From the entries below, gather each line containing the word "caption".

::: Data for review

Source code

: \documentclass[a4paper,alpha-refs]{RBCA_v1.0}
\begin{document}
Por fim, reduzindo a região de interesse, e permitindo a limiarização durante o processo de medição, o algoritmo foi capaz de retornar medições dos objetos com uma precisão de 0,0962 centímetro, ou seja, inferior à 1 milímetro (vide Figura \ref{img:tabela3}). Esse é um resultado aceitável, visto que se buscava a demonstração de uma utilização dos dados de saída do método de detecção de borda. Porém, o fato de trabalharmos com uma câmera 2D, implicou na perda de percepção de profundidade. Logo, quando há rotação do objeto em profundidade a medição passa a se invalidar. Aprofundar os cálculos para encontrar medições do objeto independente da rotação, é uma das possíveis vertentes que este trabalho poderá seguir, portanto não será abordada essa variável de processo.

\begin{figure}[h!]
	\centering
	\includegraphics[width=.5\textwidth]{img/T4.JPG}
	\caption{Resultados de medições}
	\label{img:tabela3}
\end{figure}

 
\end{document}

::::::
::: Data for review

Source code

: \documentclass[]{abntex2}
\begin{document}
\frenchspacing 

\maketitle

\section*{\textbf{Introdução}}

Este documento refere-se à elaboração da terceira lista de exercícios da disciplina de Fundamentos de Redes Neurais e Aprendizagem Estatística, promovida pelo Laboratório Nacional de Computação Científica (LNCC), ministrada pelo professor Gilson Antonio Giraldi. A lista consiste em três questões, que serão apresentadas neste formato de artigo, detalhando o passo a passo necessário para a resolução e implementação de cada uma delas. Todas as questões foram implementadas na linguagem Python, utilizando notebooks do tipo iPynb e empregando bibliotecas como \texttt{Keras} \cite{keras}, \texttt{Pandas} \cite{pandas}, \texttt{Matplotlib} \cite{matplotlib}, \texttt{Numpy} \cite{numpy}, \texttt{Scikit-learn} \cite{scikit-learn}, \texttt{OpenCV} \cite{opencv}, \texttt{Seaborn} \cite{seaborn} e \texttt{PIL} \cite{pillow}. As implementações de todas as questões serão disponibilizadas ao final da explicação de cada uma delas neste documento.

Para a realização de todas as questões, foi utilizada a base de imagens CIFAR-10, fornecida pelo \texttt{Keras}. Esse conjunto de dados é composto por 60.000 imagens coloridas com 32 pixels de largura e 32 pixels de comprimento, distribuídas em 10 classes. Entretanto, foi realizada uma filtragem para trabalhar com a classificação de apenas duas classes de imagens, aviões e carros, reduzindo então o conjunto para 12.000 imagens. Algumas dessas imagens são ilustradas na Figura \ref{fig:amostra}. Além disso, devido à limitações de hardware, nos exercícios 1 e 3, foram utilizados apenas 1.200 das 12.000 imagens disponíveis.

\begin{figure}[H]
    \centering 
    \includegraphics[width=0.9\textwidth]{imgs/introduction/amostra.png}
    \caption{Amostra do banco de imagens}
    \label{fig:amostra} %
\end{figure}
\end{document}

::::::

**Final answer:**
	\caption{Resultados de medições}
    \caption{Amostra do banco de imagens}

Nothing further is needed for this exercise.